_Instructions for the task_
Only the pictures are to be dropped, and the rest of the data should be copied exactly.

_Input data_
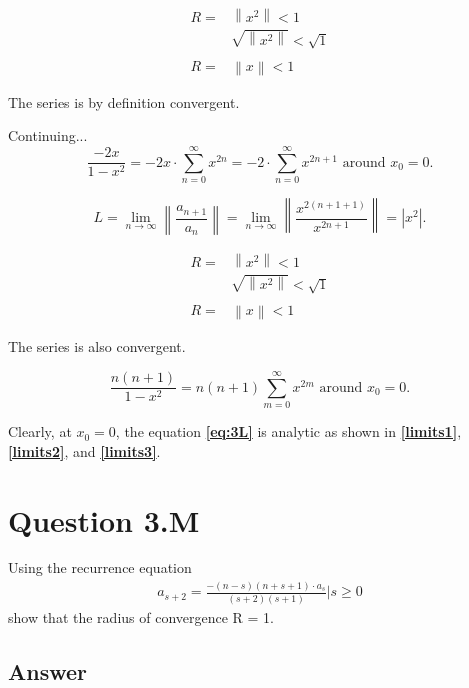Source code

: \documentclass{article}
\begin{document}
\begin{align*}
R =& \left\|x^2\right\| < 1 \\
& \sqrt{\left\|x^2\right\|} < \sqrt{1}\\
\\
R =& \left\|x\right\| < 1
\end{align*}

The series is by definition convergent.

Continuing...
\begin{equation*}
\frac{-2x}{1-x^2} = -2x\cdot \sum_{n=0}^{\infty} {x^{2n}} = -2\cdot \sum_{n=0}^{\infty} {x^{2n+1}} \text{  around } x_0=0.
\end{equation*}

\begin{equation}\label{limits2}
L = \lim_{n\to\infty} \left\| \frac{a_{n+1}}{a_n} \right\| = \lim_{n\to\infty}\left\|\frac{x^{2(n+1+1)}}{x^{2n+1}}\right\| = \left|x^2\right|.
\end{equation}
    
\begin{align*}
R =& \left\|x^2\right\| < 1 \\
& \sqrt{\left\|x^2\right\|} < \sqrt{1}\\
\\
R =& \left\|x\right\| < 1
\end{align*}

The series is also convergent.

\begin{equation}\label{limits3}
\frac{n(n+1)}{1-x^2} = n(n+1) \sum_{m=0}^{\infty} x^{2m} \text{  around } x_0=0.
\end{equation}

Clearly, at $x_0 = 0$, the equation \textbf{\ref{eq:3L}} is analytic as shown in \textbf{\ref{limits1}}, \textbf{\ref{limits2}}, and \textbf{\ref{limits3}}.

\section*{Question 3.M}
Using the recurrence equation
\begin{align}\label{3M}
a_{s+2} = \frac{-(n-s)(n+s+1)\cdot{a_s}}{(s+2)(s+1)}\Bigr|
s\geq0
\end{align}
show that the radius of convergence R = 1.

\subsection*{Answer}
\end{document}
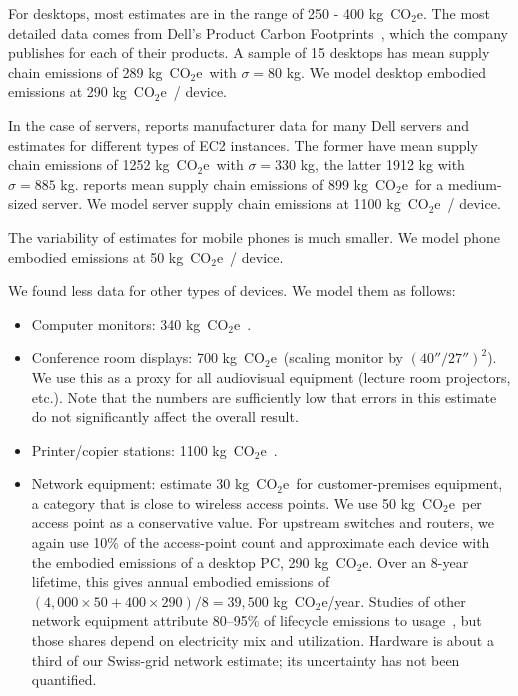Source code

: \documentclass[11pt]{article}
\let\cite\parencite
\newcommand{\coe}{CO$_2$e}
\newcommand{\gcoe}{g~\coe}
\newcommand{\kgcoe}{k\gcoe}
\begin{document}
For desktops, most estimates are in the range of 250 - 400 \kgcoe. The most
detailed data comes from Dell's Product Carbon Footprints~\cite{dellpcf}, which
the company publishes for each of their products. A sample of 15 desktops has
mean supply chain emissions of 289 \kgcoe\ with $\sigma = 80$ kg. We model
desktop embodied emissions at 290 \kgcoe\ / device.

In the case of servers, \textcite{davy2021} reports manufacturer data for many
Dell servers and estimates for different types of EC2 instances. The former have
mean supply chain emissions of 1252 \kgcoe\ with $\sigma = 330$ kg, the latter
1912 kg with $\sigma = 885$ kg. \textcite{boavizta:api} reports mean supply
chain emissions of 899 \kgcoe\ for a medium-sized server. We model server supply
chain emissions at 1100 \kgcoe\ / device.

The variability of estimates for mobile phones is much smaller. We model phone
embodied emissions at 50 \kgcoe\ / device.

We found less data for other types of devices. We model them as follows:

\begin{itemize}
  \item Computer monitors: 340 \kgcoe~\cite{dellpcf,lovehagen2023,teehan2013}.
  \item Conference room displays: 700 \kgcoe\ (scaling monitor by
  $(40''/27'')^2$). We use this as a proxy for all audiovisual equipment
  (lecture room projectors, etc.). Note that the numbers are sufficiently low
  that errors in this estimate do not significantly affect the overall result.
  \item Printer/copier stations: 1100 \kgcoe~\cite{ecoinvent}.
  \item Network equipment: \textcite{lovehagen2023} estimate 30 \kgcoe\ for
  customer-premises equipment, a category that is close to wireless access
  points. We use 50 \kgcoe\ per access point as a conservative value. For
  upstream switches and routers, we again use 10\% of the access-point count and
  approximate each device with the embodied emissions of a desktop PC, 290
  \kgcoe. Over an 8-year lifetime, this gives annual embodied emissions of
  $(4{,}000 \times 50 + 400 \times 290) / 8 = 39{,}500$ \kgcoe/year.
  Studies of other network equipment attribute 80--95\% of lifecycle emissions
  to usage~\cite{cisco2024,jacob2023}, but those shares depend on electricity mix
  and utilization. Hardware is about a third of our Swiss-grid network estimate;
  its uncertainty has not been quantified.
\end{itemize}
\end{document}
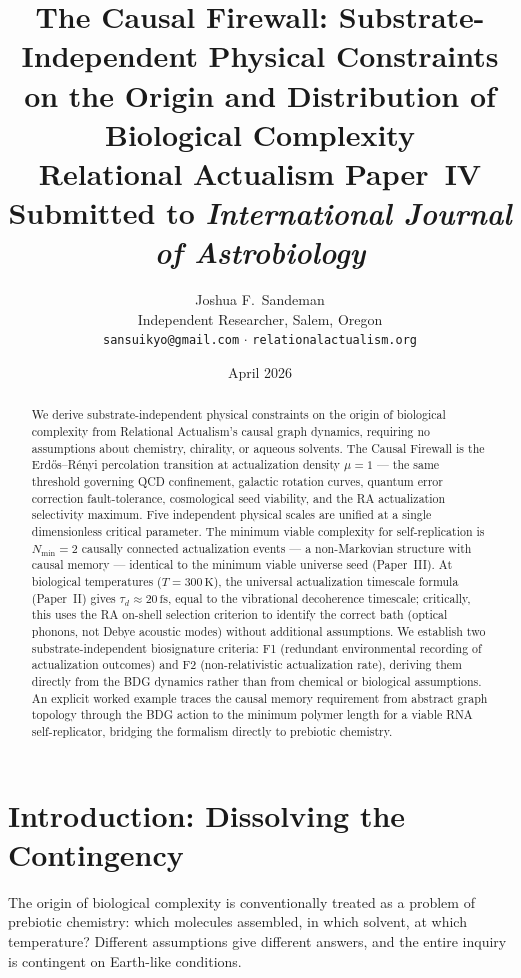 \documentclass[12pt,a4paper]{article}
\title{\textbf{The Causal Firewall: Substrate-Independent Physical Constraints\\
on the Origin and Distribution of Biological Complexity}\\[0.4em]
\large\normalfont Relational Actualism Paper~IV\\
\normalsize Submitted to \textit{International Journal of Astrobiology}}
\author{Joshua F.~Sandeman\\[0.3em]
\small Independent Researcher, Salem, Oregon\\
\small \texttt{sansuikyo@gmail.com} $\cdot$ \texttt{relationalactualism.org}}
\date{April 2026}
\begin{document}
\maketitle
\begin{abstract}
We derive substrate-independent physical constraints on the origin of biological complexity from Relational Actualism's causal graph dynamics, requiring no assumptions about chemistry, chirality, or aqueous solvents.  The Causal Firewall is the Erd\H{o}s--R\'enyi percolation transition at actualization density $\mu=1$ — the same threshold governing QCD confinement, galactic rotation curves, quantum error correction fault-tolerance, cosmological seed viability, and the RA actualization selectivity maximum.  Five independent physical scales are unified at a single dimensionless critical parameter.  The minimum viable complexity for self-replication is $N_{\min}=2$ causally connected actualization events — a non-Markovian structure with causal memory — identical to the minimum viable universe seed (Paper~III).  At biological temperatures ($T=300\,\mathrm{K}$), the universal actualization timescale formula (Paper~II) gives $\tau_d \approx 20\,\mathrm{fs}$, equal to the vibrational decoherence timescale; critically, this uses the RA on-shell selection criterion to identify the correct bath (optical phonons, not Debye acoustic modes) without additional assumptions.  We establish two substrate-independent biosignature criteria: F1 (redundant environmental recording of actualization outcomes) and F2 (non-relativistic actualization rate), deriving them directly from the BDG dynamics rather than from chemical or biological assumptions.  An explicit worked example traces the causal memory requirement from abstract graph topology through the BDG action to the minimum polymer length for a viable RNA self-replicator, bridging the formalism directly to prebiotic chemistry.
\end{abstract}

\tableofcontents

\section{Introduction: Dissolving the Contingency}

The origin of biological complexity is conventionally treated as a problem of prebiotic chemistry: which molecules assembled, in which solvent, at which temperature?  Different assumptions give different answers, and the entire inquiry is contingent on Earth-like conditions.
\end{document}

_Response below_
Source code

: \documentclass{article}
\begin{document}
\begin{align*}
R =& \left\|x^2\right\| < 1 \\
& \sqrt{\left\|x^2\right\|} < \sqrt{1}\\
\\
R =& \left\|x\right\| < 1
\end{align*}

The series is by definition convergent.

Continuing...
\begin{equation*}
\frac{-2x}{1-x^2} = -2x\cdot \sum_{n=0}^{\infty} {x^{2n}} = -2\cdot \sum_{n=0}^{\infty} {x^{2n+1}} \text{  around } x_0=0.
\end{equation*}

\begin{equation}\label{limits2}
L = \lim_{n\to\infty} \left\| \frac{a_{n+1}}{a_n} \right\| = \lim_{n\to\infty}\left\|\frac{x^{2(n+1+1)}}{x^{2n+1}}\right\| = \left|x^2\right|.
\end{equation}
    
\begin{align*}
R =& \left\|x^2\right\| < 1 \\
& \sqrt{\left\|x^2\right\|} < \sqrt{1}\\
\\
R =& \left\|x\right\| < 1
\end{align*}

The series is also convergent.

\begin{equation}\label{limits3}
\frac{n(n+1)}{1-x^2} = n(n+1) \sum_{m=0}^{\infty} x^{2m} \text{  around } x_0=0.
\end{equation}

Clearly, at $x_0 = 0$, the equation \textbf{\ref{eq:3L}} is analytic as shown in \textbf{\ref{limits1}}, \textbf{\ref{limits2}}, and \textbf{\ref{limits3}}.

\section*{Question 3.M}
Using the recurrence equation
\begin{align}\label{3M}
a_{s+2} = \frac{-(n-s)(n+s+1)\cdot{a_s}}{(s+2)(s+1)}\Bigr|
s\geq0
\end{align}
show that the radius of convergence R = 1.

\subsection*{Answer}
\end{document}
Source code

: \documentclass[11pt]{article}
\let\cite\parencite
\newcommand{\coe}{CO$_2$e}
\newcommand{\gcoe}{g~\coe}
\newcommand{\kgcoe}{k\gcoe}
\begin{document}
For desktops, most estimates are in the range of 250 - 400 \kgcoe. The most
detailed data comes from Dell's Product Carbon Footprints~\cite{dellpcf}, which
the company publishes for each of their products. A sample of 15 desktops has
mean supply chain emissions of 289 \kgcoe\ with $\sigma = 80$ kg. We model
desktop embodied emissions at 290 \kgcoe\ / device.

In the case of servers, \textcite{davy2021} reports manufacturer data for many
Dell servers and estimates for different types of EC2 instances. The former have
mean supply chain emissions of 1252 \kgcoe\ with $\sigma = 330$ kg, the latter
1912 kg with $\sigma = 885$ kg. \textcite{boavizta:api} reports mean supply
chain emissions of 899 \kgcoe\ for a medium-sized server. We model server supply
chain emissions at 1100 \kgcoe\ / device.

The variability of estimates for mobile phones is much smaller. We model phone
embodied emissions at 50 \kgcoe\ / device.

We found less data for other types of devices. We model them as follows:

\begin{itemize}
  \item Computer monitors: 340 \kgcoe~\cite{dellpcf,lovehagen2023,teehan2013}.
  \item Conference room displays: 700 \kgcoe\ (scaling monitor by
  $(40''/27'')^2$). We use this as a proxy for all audiovisual equipment
  (lecture room projectors, etc.). Note that the numbers are sufficiently low
  that errors in this estimate do not significantly affect the overall result.
  \item Printer/copier stations: 1100 \kgcoe~\cite{ecoinvent}.
  \item Network equipment: \textcite{lovehagen2023} estimate 30 \kgcoe\ for
  customer-premises equipment, a category that is close to wireless access
  points. We use 50 \kgcoe\ per access point as a conservative value. For
  upstream switches and routers, we again use 10\% of the access-point count and
  approximate each device with the embodied emissions of a desktop PC, 290
  \kgcoe. Over an 8-year lifetime, this gives annual embodied emissions of
  $(4{,}000 \times 50 + 400 \times 290) / 8 = 39{,}500$ \kgcoe/year.
  Studies of other network equipment attribute 80--95\% of lifecycle emissions
  to usage~\cite{cisco2024,jacob2023}, but those shares depend on electricity mix
  and utilization. Hardware is about a third of our Swiss-grid network estimate;
  its uncertainty has not been quantified.
\end{itemize}
\end{document}
 \documentclass[12pt,a4paper]{article}
\title{\textbf{The Causal Firewall: Substrate-Independent Physical Constraints\\
on the Origin and Distribution of Biological Complexity}\\[0.4em]
\large\normalfont Relational Actualism Paper~IV\\
\normalsize Submitted to \textit{International Journal of Astrobiology}}
\author{Joshua F.~Sandeman\\[0.3em]
\small Independent Researcher, Salem, Oregon\\
\small \texttt{sansuikyo@gmail.com} $\cdot$ \texttt{relationalactualism.org}}
\date{April 2026}
\begin{document}
\maketitle
\begin{abstract}
We derive substrate-independent physical constraints on the origin of biological complexity from Relational Actualism's causal graph dynamics, requiring no assumptions about chemistry, chirality, or aqueous solvents.  The Causal Firewall is the Erd\H{o}s--R\'enyi percolation transition at actualization density $\mu=1$ — the same threshold governing QCD confinement, galactic rotation curves, quantum error correction fault-tolerance, cosmological seed viability, and the RA actualization selectivity maximum.  Five independent physical scales are unified at a single dimensionless critical parameter.  The minimum viable complexity for self-replication is $N_{\min}=2$ causally connected actualization events — a non-Markovian structure with causal memory — identical to the minimum viable universe seed (Paper~III).  At biological temperatures ($T=300\,\mathrm{K}$), the universal actualization timescale formula (Paper~II) gives $\tau_d \approx 20\,\mathrm{fs}$, equal to the vibrational decoherence timescale; critically, this uses the RA on-shell selection criterion to identify the correct bath (optical phonons, not Debye acoustic modes) without additional assumptions.  We establish two substrate-independent biosignature criteria: F1 (redundant environmental recording of actualization outcomes) and F2 (non-relativistic actualization rate), deriving them directly from the BDG dynamics rather than from chemical or biological assumptions.  An explicit worked example traces the causal memory requirement from abstract graph topology through the BDG action to the minimum polymer length for a viable RNA self-replicator, bridging the formalism directly to prebiotic chemistry.
\end{abstract}

\tableofcontents

\section{Introduction: Dissolving the Contingency}

The origin of biological complexity is conventionally treated as a problem of prebiotic chemistry: which molecules assembled, in which solvent, at which temperature?  Different assumptions give different answers, and the entire inquiry is contingent on Earth-like conditions.
\end{document}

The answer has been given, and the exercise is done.